[[ INFORMATION GIVEN, beginning ]]

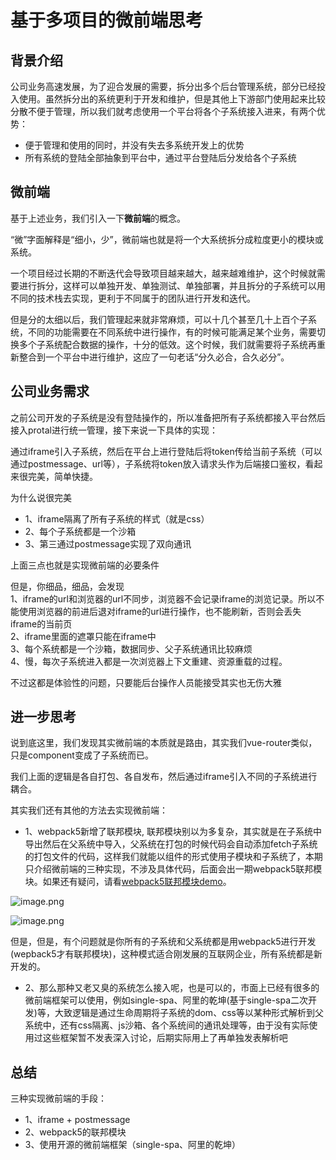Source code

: # 基于多项目的微前端思考

## 背景介绍
公司业务高速发展，为了迎合发展的需要，拆分出多个后台管理系统，部分已经投入使用。虽然拆分出的系统更利于开发和维护，但是其他上下游部门使用起来比较分散不便于管理，所以我们就考虑使用一个平台将各个子系统接入进来，有两个优势：
- 便于管理和使用的同时，并没有失去多系统开发上的优势
- 所有系统的登陆全部抽象到平台中，通过平台登陆后分发给各个子系统

## 微前端
基于上述业务，我们引入一下**微前端**的概念。  

“微”字面解释是“细小，少”，微前端也就是将一个大系统拆分成粒度更小的模块或系统。  

一个项目经过长期的不断迭代会导致项目越来越大，越来越难维护，这个时候就需要进行拆分，这样可以单独开发、单独测试、单独部署，并且拆分的子系统可以用不同的技术栈去实现，更利于不同属于的团队进行开发和迭代。

但是分的太细以后，我们管理起来就非常麻烦，可以十几个甚至几十上百个子系统，不同的功能需要在不同系统中进行操作，有的时候可能满足某个业务，需要切换多个子系统配合数据的操作，十分的低效。这个时候，我们就需要将子系统再重新整合到一个平台中进行维护，这应了一句老话“分久必合，合久必分”。

## 公司业务需求
之前公司开发的子系统是没有登陆操作的，所以准备把所有子系统都接入平台然后接入protal进行统一管理，接下来说一下具体的实现：  

通过iframe引入子系统，然后在平台上进行登陆后将token传给当前子系统（可以通过postmessage、url等），子系统将token放入请求头作为后端接口鉴权，看起来很完美，简单快捷。 

为什么说很完美
- 1、iframe隔离了所有子系统的样式（就是css）
- 2、每个子系统都是一个沙箱
- 3、第三通过postmessage实现了双向通讯

上面三点也就是实现微前端的必要条件

但是，你细品，细品，会发现  
1、iframe的url和浏览器的url不同步，浏览器不会记录iframe的浏览记录。所以不能使用浏览器的前进后退对iframe的url进行操作，也不能刷新，否则会丢失iframe的当前页  
2、iframe里面的遮罩只能在iframe中  
3、每个系统都是一个沙箱，数据同步、父子系统通讯比较麻烦  
4、慢，每次子系统进入都是一次浏览器上下文重建、资源重载的过程。

不过这都是体验性的问题，只要能后台操作人员能接受其实也无伤大雅

## 进一步思考
说到底这里，我们发现其实微前端的本质就是路由，其实我们vue-router类似，只是component变成了子系统而已。

我们上面的逻辑是各自打包、各自发布，然后通过iframe引入不同的子系统进行耦合。

其实我们还有其他的方法去实现微前端：

- 1、webpack5新增了联邦模块, 联邦模块别以为多复杂，其实就是在子系统中导出然后在父系统中导入，父系统在打包的时候代码会自动添加fetch子系统的打包文件的代码，这样我们就能以组件的形式使用子模块和子系统了，本期只介绍微前端的三种实现，不涉及具体代码，后面会出一期webpack5联邦模块。如果还有疑问，请看[webpack5联邦模块demo](https://github.com/nanjingcaiyong/webpack-module-federation-vue)。

![image.png](https://p3-juejin.byteimg.com/tos-cn-i-k3u1fbpfcp/fd6b53b4578b45388a604ac4f6f8d330~tplv-k3u1fbpfcp-watermark.image)

![image.png](https://p9-juejin.byteimg.com/tos-cn-i-k3u1fbpfcp/bef74ba18bf343e898bf186d3e40f2a3~tplv-k3u1fbpfcp-watermark.image)

但是，但是，有个问题就是你所有的子系统和父系统都是用webpack5进行开发(wepback5才有联邦模块)，这种模式适合刚发展的互联网企业，所有系统都是新开发的。

- 2、那么那种又老又臭的系统怎么接入呢，也是可以的，市面上已经有很多的微前端框架可以使用，例如single-spa、阿里的乾坤(基于single-spa二次开发)等，大致逻辑是通过生命周期将子系统的dom、css等以某种形式解析到父系统中，还有css隔离、js沙箱、各个系统间的通讯处理等，由于没有实际使用过这些框架暂不发表深入讨论，后期实际用上了再单独发表解析吧

## 总结
三种实现微前端的手段：
- 1、iframe + postmessage
- 2、webpack5的联邦模块
- 3、使用开源的微前端框架（single-spa、阿里的乾坤）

[[ INFORMATION GIVEN, end ]]

◆ WHAT IS EXPECTED
Set down the records above word for word, from the first line through the line containing "一个项目经过长期的不断迭代会", both included; leave out the pictures.

◆ EXERCISE ANSWER
Source code

: # 基于多项目的微前端思考

## 背景介绍
公司业务高速发展，为了迎合发展的需要，拆分出多个后台管理系统，部分已经投入使用。虽然拆分出的系统更利于开发和维护，但是其他上下游部门使用起来比较分散不便于管理，所以我们就考虑使用一个平台将各个子系统接入进来，有两个优势：
- 便于管理和使用的同时，并没有失去多系统开发上的优势
- 所有系统的登陆全部抽象到平台中，通过平台登陆后分发给各个子系统

## 微前端
基于上述业务，我们引入一下**微前端**的概念。  

“微”字面解释是“细小，少”，微前端也就是将一个大系统拆分成粒度更小的模块或系统。  

一个项目经过长期的不断迭代会导致项目越来越大，越来越难维护，这个时候就需要进行拆分，这样可以单独开发、单独测试、单独部署，并且拆分的子系统可以用不同的技术栈去实现，更利于不同属于的团队进行开发和迭代。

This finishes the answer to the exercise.